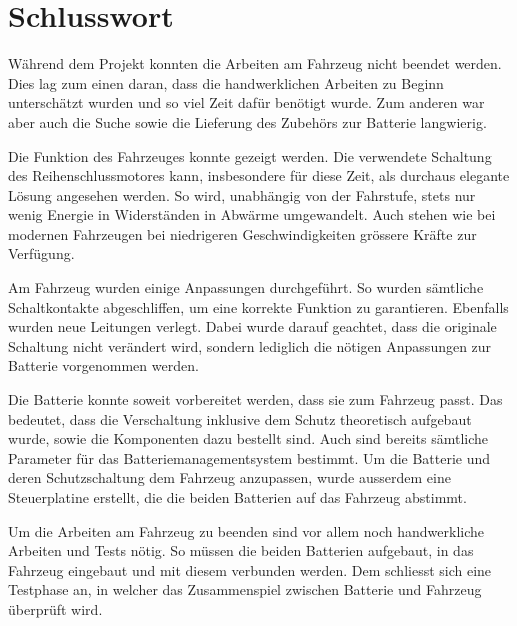 \chapter{Schlusswort}
Während dem Projekt konnten die Arbeiten am Fahrzeug nicht beendet werden. Dies lag zum einen daran, dass die handwerklichen Arbeiten zu Beginn unterschätzt wurden und so viel Zeit dafür benötigt wurde. Zum anderen war aber auch die Suche sowie die Lieferung des Zubehörs zur Batterie langwierig.

Die Funktion des Fahrzeuges konnte gezeigt werden. Die verwendete Schaltung des Reihenschlussmotores kann, insbesondere für diese Zeit, als durchaus elegante Lösung angesehen werden. So wird, unabhängig von der Fahrstufe, stets nur wenig Energie in Widerständen in Abwärme umgewandelt. Auch stehen wie bei modernen Fahrzeugen bei niedrigeren Geschwindigkeiten grössere Kräfte zur Verfügung.

Am Fahrzeug wurden einige Anpassungen durchgeführt. So wurden sämtliche Schaltkontakte abgeschliffen, um eine korrekte Funktion zu garantieren. Ebenfalls wurden neue Leitungen verlegt. Dabei wurde darauf geachtet, dass die originale Schaltung nicht verändert wird, sondern lediglich die nötigen Anpassungen zur Batterie vorgenommen werden.

Die Batterie konnte soweit vorbereitet werden, dass sie zum Fahrzeug passt. Das bedeutet, dass die Verschaltung inklusive dem Schutz theoretisch aufgebaut wurde, sowie die Komponenten dazu bestellt sind. Auch sind bereits sämtliche Parameter für das Batteriemanagementsystem bestimmt. Um die Batterie und deren Schutzschaltung dem Fahrzeug anzupassen, wurde ausserdem eine Steuerplatine erstellt, die die beiden Batterien auf das Fahrzeug abstimmt.

Um die Arbeiten am Fahrzeug zu beenden sind vor allem noch handwerkliche Arbeiten und Tests nötig. So müssen die beiden Batterien aufgebaut, in das Fahrzeug eingebaut und mit diesem verbunden werden. Dem schliesst sich eine Testphase an, in welcher das Zusammenspiel zwischen Batterie und Fahrzeug überprüft wird.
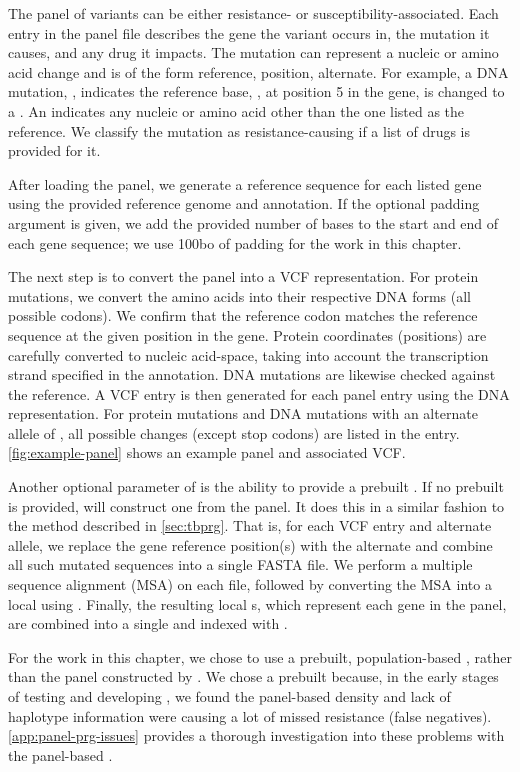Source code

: The panel of variants can be either resistance- or susceptibility-associated. Each entry in the panel file describes the gene the variant occurs in, the mutation it causes, and any drug it impacts. The mutation can represent a nucleic or amino acid change and is of the form reference, position, alternate. For example, a DNA mutation, , indicates the reference base, , at position 5 in the gene, is changed to a . An  indicates any nucleic or amino acid other than the one listed as the reference. We classify the mutation as resistance-causing if a list of drugs is provided for it.

After loading the panel, we generate a reference sequence for each listed gene using the provided reference genome and annotation. If the optional padding argument is given, we add the provided number of bases to the start and end of each gene sequence; we use 100bo of padding for the work in this chapter.

The next step is to convert the panel into a VCF representation. For protein mutations, we convert the amino acids into their respective DNA forms (all possible codons). We confirm that the reference codon matches the reference sequence at the given position in the gene. Protein coordinates (positions) are carefully converted to nucleic acid-space, taking into account the transcription strand specified in the annotation. DNA mutations are likewise checked against the reference. A VCF entry is then generated for each panel entry using the DNA representation. For protein mutations and DNA mutations with an alternate allele of , all possible changes (except stop codons) are listed in the entry. \autoref{fig:example-panel} shows an example panel and associated VCF.

Another optional parameter of \drprg{}  is the ability to provide a prebuilt \prg{}. If no prebuilt \prg{} is provided, \drprg{} will construct one from the panel. It does this in a similar fashion to the method described in \autoref{sec:tbprg}. That is, for each VCF entry and alternate allele, we replace the gene reference position(s) with the alternate and combine all such mutated sequences into a single FASTA file. We perform a multiple sequence alignment (MSA) on each file, followed by converting the MSA into a local \prg{} using \makeprg{}. Finally, the resulting local \prg{}s, which represent each gene in the panel, are combined into a single \prg{} and indexed with \pandora{}.

For the work in this chapter, we chose to use a prebuilt, population-based \prg{}, rather than the panel \prg{} constructed by \drprg{}. We chose a prebuilt \prg{} because, in the early stages of testing and developing \drprg{}, we found the panel-based \prg{} density and lack of haplotype information were causing a lot of missed resistance (false negatives). \autoref{app:panel-prg-issues} provides a thorough investigation into these problems with the panel-based \prg{}.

==============================

▶ **ACTIVITY**:
Repeat all of the entries word for word, but omit the pictures.

▶ **REPLY TO THE EXERCISE**:
 \chapter{Schlusswort}
Während dem Projekt konnten die Arbeiten am Fahrzeug nicht beendet werden. Dies lag zum einen daran, dass die handwerklichen Arbeiten zu Beginn unterschätzt wurden und so viel Zeit dafür benötigt wurde. Zum anderen war aber auch die Suche sowie die Lieferung des Zubehörs zur Batterie langwierig.

Die Funktion des Fahrzeuges konnte gezeigt werden. Die verwendete Schaltung des Reihenschlussmotores kann, insbesondere für diese Zeit, als durchaus elegante Lösung angesehen werden. So wird, unabhängig von der Fahrstufe, stets nur wenig Energie in Widerständen in Abwärme umgewandelt. Auch stehen wie bei modernen Fahrzeugen bei niedrigeren Geschwindigkeiten grössere Kräfte zur Verfügung.

Am Fahrzeug wurden einige Anpassungen durchgeführt. So wurden sämtliche Schaltkontakte abgeschliffen, um eine korrekte Funktion zu garantieren. Ebenfalls wurden neue Leitungen verlegt. Dabei wurde darauf geachtet, dass die originale Schaltung nicht verändert wird, sondern lediglich die nötigen Anpassungen zur Batterie vorgenommen werden.

Die Batterie konnte soweit vorbereitet werden, dass sie zum Fahrzeug passt. Das bedeutet, dass die Verschaltung inklusive dem Schutz theoretisch aufgebaut wurde, sowie die Komponenten dazu bestellt sind. Auch sind bereits sämtliche Parameter für das Batteriemanagementsystem bestimmt. Um die Batterie und deren Schutzschaltung dem Fahrzeug anzupassen, wurde ausserdem eine Steuerplatine erstellt, die die beiden Batterien auf das Fahrzeug abstimmt.

Um die Arbeiten am Fahrzeug zu beenden sind vor allem noch handwerkliche Arbeiten und Tests nötig. So müssen die beiden Batterien aufgebaut, in das Fahrzeug eingebaut und mit diesem verbunden werden. Dem schliesst sich eine Testphase an, in welcher das Zusammenspiel zwischen Batterie und Fahrzeug überprüft wird.
Source code

: The panel of variants can be either resistance- or susceptibility-associated. Each entry in the panel file describes the gene the variant occurs in, the mutation it causes, and any drug it impacts. The mutation can represent a nucleic or amino acid change and is of the form reference, position, alternate. For example, a DNA mutation, , indicates the reference base, , at position 5 in the gene, is changed to a . An  indicates any nucleic or amino acid other than the one listed as the reference. We classify the mutation as resistance-causing if a list of drugs is provided for it.

After loading the panel, we generate a reference sequence for each listed gene using the provided reference genome and annotation. If the optional padding argument is given, we add the provided number of bases to the start and end of each gene sequence; we use 100bo of padding for the work in this chapter.

The next step is to convert the panel into a VCF representation. For protein mutations, we convert the amino acids into their respective DNA forms (all possible codons). We confirm that the reference codon matches the reference sequence at the given position in the gene. Protein coordinates (positions) are carefully converted to nucleic acid-space, taking into account the transcription strand specified in the annotation. DNA mutations are likewise checked against the reference. A VCF entry is then generated for each panel entry using the DNA representation. For protein mutations and DNA mutations with an alternate allele of , all possible changes (except stop codons) are listed in the entry. \autoref{fig:example-panel} shows an example panel and associated VCF.

Another optional parameter of \drprg{}  is the ability to provide a prebuilt \prg{}. If no prebuilt \prg{} is provided, \drprg{} will construct one from the panel. It does this in a similar fashion to the method described in \autoref{sec:tbprg}. That is, for each VCF entry and alternate allele, we replace the gene reference position(s) with the alternate and combine all such mutated sequences into a single FASTA file. We perform a multiple sequence alignment (MSA) on each file, followed by converting the MSA into a local \prg{} using \makeprg{}. Finally, the resulting local \prg{}s, which represent each gene in the panel, are combined into a single \prg{} and indexed with \pandora{}.

For the work in this chapter, we chose to use a prebuilt, population-based \prg{}, rather than the panel \prg{} constructed by \drprg{}. We chose a prebuilt \prg{} because, in the early stages of testing and developing \drprg{}, we found the panel-based \prg{} density and lack of haplotype information were causing a lot of missed resistance (false negatives). \autoref{app:panel-prg-issues} provides a thorough investigation into these problems with the panel-based \prg{}.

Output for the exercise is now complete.